• _Directions_
Using the data that follows, give the number of lines where the string "with" occurs, and nothing else.

Plain-text document sources:
--- START ---
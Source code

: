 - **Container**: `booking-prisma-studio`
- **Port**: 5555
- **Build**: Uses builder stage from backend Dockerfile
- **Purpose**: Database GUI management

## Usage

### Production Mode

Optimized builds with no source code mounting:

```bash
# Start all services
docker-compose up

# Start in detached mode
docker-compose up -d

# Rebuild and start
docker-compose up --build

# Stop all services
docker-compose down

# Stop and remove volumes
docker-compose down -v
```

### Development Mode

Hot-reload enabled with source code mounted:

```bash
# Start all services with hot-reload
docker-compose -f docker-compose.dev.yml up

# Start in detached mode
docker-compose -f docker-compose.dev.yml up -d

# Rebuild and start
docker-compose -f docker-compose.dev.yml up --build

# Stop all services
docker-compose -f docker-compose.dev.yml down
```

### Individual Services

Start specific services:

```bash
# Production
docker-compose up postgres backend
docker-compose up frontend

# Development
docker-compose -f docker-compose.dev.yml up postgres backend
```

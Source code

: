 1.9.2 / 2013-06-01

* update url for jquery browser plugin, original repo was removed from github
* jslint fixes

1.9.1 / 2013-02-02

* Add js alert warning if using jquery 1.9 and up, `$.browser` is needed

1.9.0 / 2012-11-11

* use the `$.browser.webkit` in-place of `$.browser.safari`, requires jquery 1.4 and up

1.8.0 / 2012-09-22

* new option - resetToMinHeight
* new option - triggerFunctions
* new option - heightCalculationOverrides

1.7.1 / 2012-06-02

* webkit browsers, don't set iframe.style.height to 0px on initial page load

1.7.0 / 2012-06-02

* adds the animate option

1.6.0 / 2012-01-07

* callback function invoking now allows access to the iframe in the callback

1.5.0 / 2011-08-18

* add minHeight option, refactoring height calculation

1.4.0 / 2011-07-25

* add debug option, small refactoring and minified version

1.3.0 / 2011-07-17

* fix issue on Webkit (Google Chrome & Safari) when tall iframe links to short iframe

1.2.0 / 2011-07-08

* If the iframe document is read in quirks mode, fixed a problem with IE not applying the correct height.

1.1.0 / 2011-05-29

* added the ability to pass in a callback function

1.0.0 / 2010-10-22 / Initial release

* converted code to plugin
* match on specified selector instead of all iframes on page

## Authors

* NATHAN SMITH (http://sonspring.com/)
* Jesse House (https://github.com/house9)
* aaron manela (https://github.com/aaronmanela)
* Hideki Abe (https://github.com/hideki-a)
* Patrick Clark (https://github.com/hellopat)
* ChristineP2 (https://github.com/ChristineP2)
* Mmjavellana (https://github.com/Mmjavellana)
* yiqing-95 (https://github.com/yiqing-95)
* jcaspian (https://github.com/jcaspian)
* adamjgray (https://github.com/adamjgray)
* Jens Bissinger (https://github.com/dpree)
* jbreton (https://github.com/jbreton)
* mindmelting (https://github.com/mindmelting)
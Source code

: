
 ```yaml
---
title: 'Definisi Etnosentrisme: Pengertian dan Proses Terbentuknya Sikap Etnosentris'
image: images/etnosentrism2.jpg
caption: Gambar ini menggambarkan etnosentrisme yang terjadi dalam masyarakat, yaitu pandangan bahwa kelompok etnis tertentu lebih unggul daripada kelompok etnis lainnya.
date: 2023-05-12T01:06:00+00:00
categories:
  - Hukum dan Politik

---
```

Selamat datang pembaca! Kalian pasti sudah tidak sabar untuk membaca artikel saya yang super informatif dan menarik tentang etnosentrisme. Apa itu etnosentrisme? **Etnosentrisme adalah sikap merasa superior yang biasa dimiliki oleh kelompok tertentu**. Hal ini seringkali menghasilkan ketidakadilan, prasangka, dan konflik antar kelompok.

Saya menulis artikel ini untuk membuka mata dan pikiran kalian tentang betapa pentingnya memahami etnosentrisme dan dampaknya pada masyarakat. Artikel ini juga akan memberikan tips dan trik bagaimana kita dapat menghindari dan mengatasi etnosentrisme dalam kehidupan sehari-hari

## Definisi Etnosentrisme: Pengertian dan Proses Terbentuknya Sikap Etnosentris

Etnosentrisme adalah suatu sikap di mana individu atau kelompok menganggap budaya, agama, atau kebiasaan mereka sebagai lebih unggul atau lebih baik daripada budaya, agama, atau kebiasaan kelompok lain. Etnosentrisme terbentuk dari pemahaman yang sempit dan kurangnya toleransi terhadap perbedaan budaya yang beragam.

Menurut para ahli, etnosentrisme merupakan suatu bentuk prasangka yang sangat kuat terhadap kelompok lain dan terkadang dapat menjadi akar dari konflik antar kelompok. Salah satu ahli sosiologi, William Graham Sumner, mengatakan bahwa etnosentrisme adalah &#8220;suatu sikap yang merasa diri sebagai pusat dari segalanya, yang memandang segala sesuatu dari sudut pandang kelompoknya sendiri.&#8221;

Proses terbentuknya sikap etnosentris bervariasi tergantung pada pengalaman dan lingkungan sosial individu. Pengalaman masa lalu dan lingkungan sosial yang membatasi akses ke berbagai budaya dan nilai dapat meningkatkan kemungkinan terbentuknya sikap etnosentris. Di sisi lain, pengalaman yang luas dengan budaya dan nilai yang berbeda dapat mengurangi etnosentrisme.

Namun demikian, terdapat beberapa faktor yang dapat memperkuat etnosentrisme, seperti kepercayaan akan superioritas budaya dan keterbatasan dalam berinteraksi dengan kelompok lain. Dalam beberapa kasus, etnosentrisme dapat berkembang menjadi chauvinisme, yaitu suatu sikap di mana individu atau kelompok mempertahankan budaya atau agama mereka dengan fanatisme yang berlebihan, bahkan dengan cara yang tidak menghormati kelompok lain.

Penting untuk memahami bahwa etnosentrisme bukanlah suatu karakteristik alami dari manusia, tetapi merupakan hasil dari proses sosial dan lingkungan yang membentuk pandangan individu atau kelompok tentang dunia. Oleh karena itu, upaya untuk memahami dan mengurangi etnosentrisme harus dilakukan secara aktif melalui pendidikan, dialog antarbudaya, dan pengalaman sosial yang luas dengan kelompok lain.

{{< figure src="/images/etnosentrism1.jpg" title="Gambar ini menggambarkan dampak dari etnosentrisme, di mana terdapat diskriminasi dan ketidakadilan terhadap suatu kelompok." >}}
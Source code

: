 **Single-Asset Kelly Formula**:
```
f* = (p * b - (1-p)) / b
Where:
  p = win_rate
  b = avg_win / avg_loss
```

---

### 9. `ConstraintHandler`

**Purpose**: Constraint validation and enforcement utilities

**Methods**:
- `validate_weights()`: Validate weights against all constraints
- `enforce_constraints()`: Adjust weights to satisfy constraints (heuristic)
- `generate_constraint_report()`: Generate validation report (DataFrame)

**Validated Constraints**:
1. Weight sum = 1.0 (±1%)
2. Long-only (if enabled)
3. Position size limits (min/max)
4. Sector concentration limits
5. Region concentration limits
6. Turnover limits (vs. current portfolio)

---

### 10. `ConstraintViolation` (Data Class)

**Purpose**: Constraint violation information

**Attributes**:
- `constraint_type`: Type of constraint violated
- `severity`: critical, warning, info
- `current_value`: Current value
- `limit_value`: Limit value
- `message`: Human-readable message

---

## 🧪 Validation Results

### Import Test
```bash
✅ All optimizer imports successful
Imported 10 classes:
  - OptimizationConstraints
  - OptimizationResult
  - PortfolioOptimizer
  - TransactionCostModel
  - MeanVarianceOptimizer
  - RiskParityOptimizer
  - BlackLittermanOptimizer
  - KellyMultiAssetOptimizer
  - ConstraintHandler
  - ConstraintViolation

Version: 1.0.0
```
--- END ---
• _Answer to the exercise_
4